Raw data START

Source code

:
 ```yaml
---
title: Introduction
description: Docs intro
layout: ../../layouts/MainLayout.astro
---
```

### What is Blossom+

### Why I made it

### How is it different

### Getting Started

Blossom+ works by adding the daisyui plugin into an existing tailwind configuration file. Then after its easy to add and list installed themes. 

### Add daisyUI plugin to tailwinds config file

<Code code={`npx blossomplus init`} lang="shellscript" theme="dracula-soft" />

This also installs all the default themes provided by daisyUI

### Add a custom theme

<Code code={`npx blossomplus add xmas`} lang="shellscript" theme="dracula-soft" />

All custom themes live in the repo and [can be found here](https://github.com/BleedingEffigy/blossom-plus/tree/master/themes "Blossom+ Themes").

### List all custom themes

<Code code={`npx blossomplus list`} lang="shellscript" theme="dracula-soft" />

Raw data END

:: What the exercise asks ::
Count each line above where the word "plugin" appears, and answer with nothing except that count.

:: Exercise result ::
2